| Bowel Relaxants for Constipation |
Answered by: Christine Dennis
Question from: James
Posted on: September 28, 2012
What can help your passage easier when you go to the bathroom.
There are so many causes of stubborn bowels and difficulty passing stools and is commonly referrred to as constipation.. Constipation is defined as difficult, small, and/or infrequent passing of stools that may be unduly hard and dry. Other possible accompanying signs and symptoms may include cramps, stomachaches and decrease appetite.

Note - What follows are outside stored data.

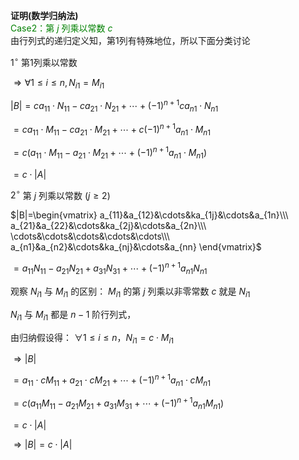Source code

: **证明(数学归纳法)**  
<font color=green>Case2：第 $j$ 列乘以常数 $c$ </font>  
由行列式的递归定义知，第1列有特殊地位，所以下面分类讨论  
  
 $1^\circ$  第1列乘以常数  
  
 $\Rightarrow\forall 1\leq i\leq n, N_{i1}=M_{i1}$   
  
 $|B|=ca_{11}\cdot N_{11}-ca_{21}\cdot N_{21}+\cdots+(-1)^{n+1}ca_{n1}\cdot N_{n1}$   
  
 $=ca_{11}\cdot M_{11}-ca_{21}\cdot M_{21}+\cdots+c(-1)^{n+1}a_{n1}\cdot M_{n1}$   
  
 $=c(a_{11}\cdot M_{11}-a_{21}\cdot M_{21}+\cdots+(-1)^{n+1}a_{n1}\cdot M_{n1})$   
  
 $=c\cdot |A|$   
  
 $2^\circ$  第 $j$ 列乘以常数 $(j\geq2)$   
  
 $|B|=\begin{vmatrix}  
a_{11}&a_{12}&\cdots&ka_{1j}&\cdots&a_{1n}\\\   
a_{21}&a_{22}&\cdots&ka_{2j}&\cdots&a_{2n}\\\   
\cdots&\cdots&\cdots&\cdots&\cdots\\\   
a_{n1}&a_{n2}&\cdots&ka_{nj}&\cdots&a_{nn}  
\end{vmatrix}$   
  
 $=a_{11}N_{11}-a_{21}N_{21}+a_{31}N_{31}+\cdots+(-1)^{n+1}a_{n1}N_{n1}$   
  
  
  
观察 $N_{i1}$ 与 $M_{i1}$ 的区别： $M_{i1}$ 的第 $j$ 列乘以非零常数 $c$ 就是 $N_{i1}$   
  
 $N_{i1}$ 与 $M_{i1}$ 都是 $n-1$ 阶行列式，  
  
由归纳假设得： $\forall 1\leq i\leq n，N_{i1}=c\cdot M_{i1}$   
  
 $\Rightarrow |B|$   
  
 $=a_{11}\cdot cM_{11}+a_{21}\cdot cM_{21}+\cdots+(-1)^{n+1}a_{n1}\cdot cM_{n1}$   
  
 $=c(a_{11}M_{11}-a_{21}M_{21}+a_{31}M_{31}+\cdots+(-1)^{n+1}a_{n1}M_{n1})$   
  
 $=c\cdot|A|$   
  
 $\Rightarrow |B|=c\cdot|A|$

Constipation can be an acute or chronic issue.
Bowel movements are controlled by the autonomic nervous system (ANS) by sensing pressure from the fecal matter on the bowel wall and by stimulating the external sphincter. This ANS is concerned with control of involuntary bodily functions by either stimulating or sedating these functions. It is this system that is also affected by the fight or flight response and as a result is very easily influenced by stress and one’s response to stress. Therefore, any factor that influences this ANS can cause constipation and bowel dysfunction in general. Additionally, many cases of constipation occur when the urge is suppressed and the associated muscles remain contracted.
Common aggravators are stress, emotional upset, reduced fluid intake, poor bowel tone, poor gut flora, lack of exercise, low fiber in diet, nutritional deficiencies, poor eating habits, irregular bowel habits, meditations, etc. However, other causes are usually things like weak digestive secretions/stimulation/tone as the digestive system is not being stimulated or toned enough to produce the proper digestive secretions and movement; food sensitivities - lactose intolerance, eggs, dairy and wheat sensitivities are common culprits and should be ruled out first; laxative abuse as dependence on laxative foods, herbs or medicines for regular movements can lead to constipation even after the initial cause of the constipation has been resolved; or bowel disorders such as IBS, Crohn’s or diverticulitis.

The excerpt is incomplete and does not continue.